*THE RECORDS*
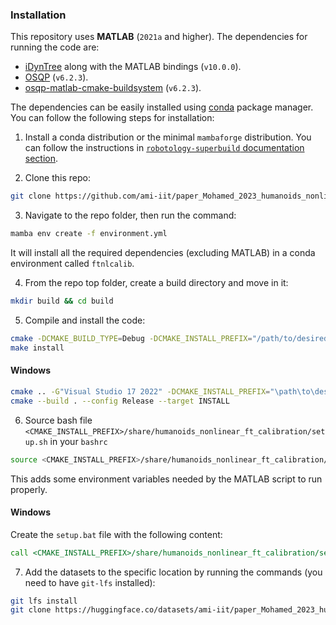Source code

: ### Installation

This repository uses **MATLAB** (`2021a` and higher). The dependencies for running the code are:

- [iDynTree](https://github.com/robotology/idyntree) along with the MATLAB bindings (`v10.0.0`).
- [OSQP](https://doi.org/10.1007/s12532-020-00179-2) (`v6.2.3`).
- [osqp-matlab-cmake-buildsystem](https://github.com/ami-iit/osqp-matlab-cmake-buildsystem) (`v6.2.3`).

The dependencies can be easily installed using [conda](https://docs.conda.io/en/latest/) package manager. You can follow the following steps for installation:

1. Install a conda distribution or the minimal `mambaforge` distribution. You can follow the instructions in [`robotology-superbuild` documentation section](https://github.com/robotology/robotology-superbuild/blob/master/doc/conda-forge.md#install-a-conda-distribution).

2. Clone this repo:

```sh
git clone https://github.com/ami-iit/paper_Mohamed_2023_humanoids_nonlinear_ft_calibration.git
```

3. Navigate to the repo folder, then run the command:

```sh
mamba env create -f environment.yml
```

It will install all the required dependencies (excluding MATLAB) in a conda environment called `ftnlcalib`.

4. From the repo top folder, create a build directory and move in it:

```sh
mkdir build && cd build
```

5. Compile and install the code:

```sh
cmake -DCMAKE_BUILD_TYPE=Debug -DCMAKE_INSTALL_PREFIX="/path/to/desired/install/dir"
make install
```

#### Windows

```sh
cmake .. -G"Visual Studio 17 2022" -DCMAKE_INSTALL_PREFIX="\path\to\desired\install\dir"
cmake --build . --config Release --target INSTALL
```

6. Source bash file `<CMAKE_INSTALL_PREFIX>/share/humanoids_nonlinear_ft_calibration/setup.sh` in your `bashrc`

```sh
source <CMAKE_INSTALL_PREFIX>/share/humanoids_nonlinear_ft_calibration/setup.sh
```

This adds some environment variables needed by the MATLAB script to run properly.

#### Windows

Create the `setup.bat` file with the following content:

```cmd
call <CMAKE_INSTALL_PREFIX>/share/humanoids_nonlinear_ft_calibration/setup.bat 
```

7. Add the datasets to the specific location by running the commands (you need to have `git-lfs` installed):

```sh
git lfs install
git clone https://huggingface.co/datasets/ami-iit/paper_Mohamed_2023_humanoids_nonlinear-ft-calibration_dataset $FT_PAPER_DATASETS_PATH
```

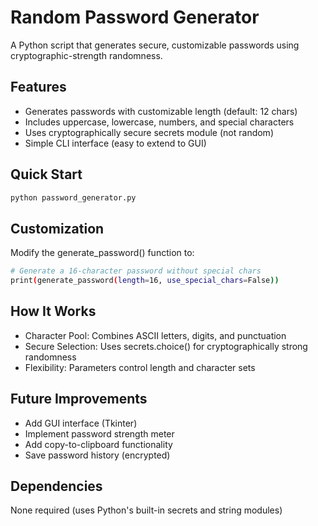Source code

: # Random Password Generator

A Python script that generates secure, customizable passwords using cryptographic-strength randomness.

## Features

- Generates passwords with customizable length (default: 12 chars)
- Includes uppercase, lowercase, numbers, and special characters
- Uses cryptographically secure secrets module (not random)
- Simple CLI interface (easy to extend to GUI)

## Quick Start

```bash
python password_generator.py
```

## Customization

Modify the generate_password() function to:

```bash
# Generate a 16-character password without special chars
print(generate_password(length=16, use_special_chars=False))
```

## How It Works

- Character Pool: Combines ASCII letters, digits, and punctuation
- Secure Selection: Uses secrets.choice() for cryptographically strong randomness
- Flexibility: Parameters control length and character sets

## Future Improvements

- Add GUI interface (Tkinter)
- Implement password strength meter
- Add copy-to-clipboard functionality
- Save password history (encrypted)

## Dependencies

None required (uses Python's built-in secrets and string modules)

*EXERCISE*
If a record holds a picture, leave the picture out and print everything else exactly.

*OUTPUT FOR THIS EXERCISE*
Source code

: ### Installation

This repository uses **MATLAB** (`2021a` and higher). The dependencies for running the code are:

- [iDynTree](https://github.com/robotology/idyntree) along with the MATLAB bindings (`v10.0.0`).
- [OSQP](https://doi.org/10.1007/s12532-020-00179-2) (`v6.2.3`).
- [osqp-matlab-cmake-buildsystem](https://github.com/ami-iit/osqp-matlab-cmake-buildsystem) (`v6.2.3`).

The dependencies can be easily installed using [conda](https://docs.conda.io/en/latest/) package manager. You can follow the following steps for installation:

1. Install a conda distribution or the minimal `mambaforge` distribution. You can follow the instructions in [`robotology-superbuild` documentation section](https://github.com/robotology/robotology-superbuild/blob/master/doc/conda-forge.md#install-a-conda-distribution).

2. Clone this repo:

```sh
git clone https://github.com/ami-iit/paper_Mohamed_2023_humanoids_nonlinear_ft_calibration.git
```

3. Navigate to the repo folder, then run the command:

```sh
mamba env create -f environment.yml
```

It will install all the required dependencies (excluding MATLAB) in a conda environment called `ftnlcalib`.

4. From the repo top folder, create a build directory and move in it:

```sh
mkdir build && cd build
```

5. Compile and install the code:

```sh
cmake -DCMAKE_BUILD_TYPE=Debug -DCMAKE_INSTALL_PREFIX="/path/to/desired/install/dir"
make install
```

#### Windows

```sh
cmake .. -G"Visual Studio 17 2022" -DCMAKE_INSTALL_PREFIX="\path\to\desired\install\dir"
cmake --build . --config Release --target INSTALL
```

6. Source bash file `<CMAKE_INSTALL_PREFIX>/share/humanoids_nonlinear_ft_calibration/setup.sh` in your `bashrc`

```sh
source <CMAKE_INSTALL_PREFIX>/share/humanoids_nonlinear_ft_calibration/setup.sh
```

This adds some environment variables needed by the MATLAB script to run properly.

#### Windows

Create the `setup.bat` file with the following content:

```cmd
call <CMAKE_INSTALL_PREFIX>/share/humanoids_nonlinear_ft_calibration/setup.bat 
```

7. Add the datasets to the specific location by running the commands (you need to have `git-lfs` installed):

```sh
git lfs install
git clone https://huggingface.co/datasets/ami-iit/paper_Mohamed_2023_humanoids_nonlinear-ft-calibration_dataset $FT_PAPER_DATASETS_PATH
```

Source code

: # Random Password Generator

A Python script that generates secure, customizable passwords using cryptographic-strength randomness.

## Features

- Generates passwords with customizable length (default: 12 chars)
- Includes uppercase, lowercase, numbers, and special characters
- Uses cryptographically secure secrets module (not random)
- Simple CLI interface (easy to extend to GUI)

## Quick Start

```bash
python password_generator.py
```

## Customization

Modify the generate_password() function to:

```bash
# Generate a 16-character password without special chars
print(generate_password(length=16, use_special_chars=False))
```

## How It Works

- Character Pool: Combines ASCII letters, digits, and punctuation
- Secure Selection: Uses secrets.choice() for cryptographically strong randomness
- Flexibility: Parameters control length and character sets

## Future Improvements

- Add GUI interface (Tkinter)
- Implement password strength meter
- Add copy-to-clipboard functionality
- Save password history (encrypted)

## Dependencies

None required (uses Python's built-in secrets and string modules)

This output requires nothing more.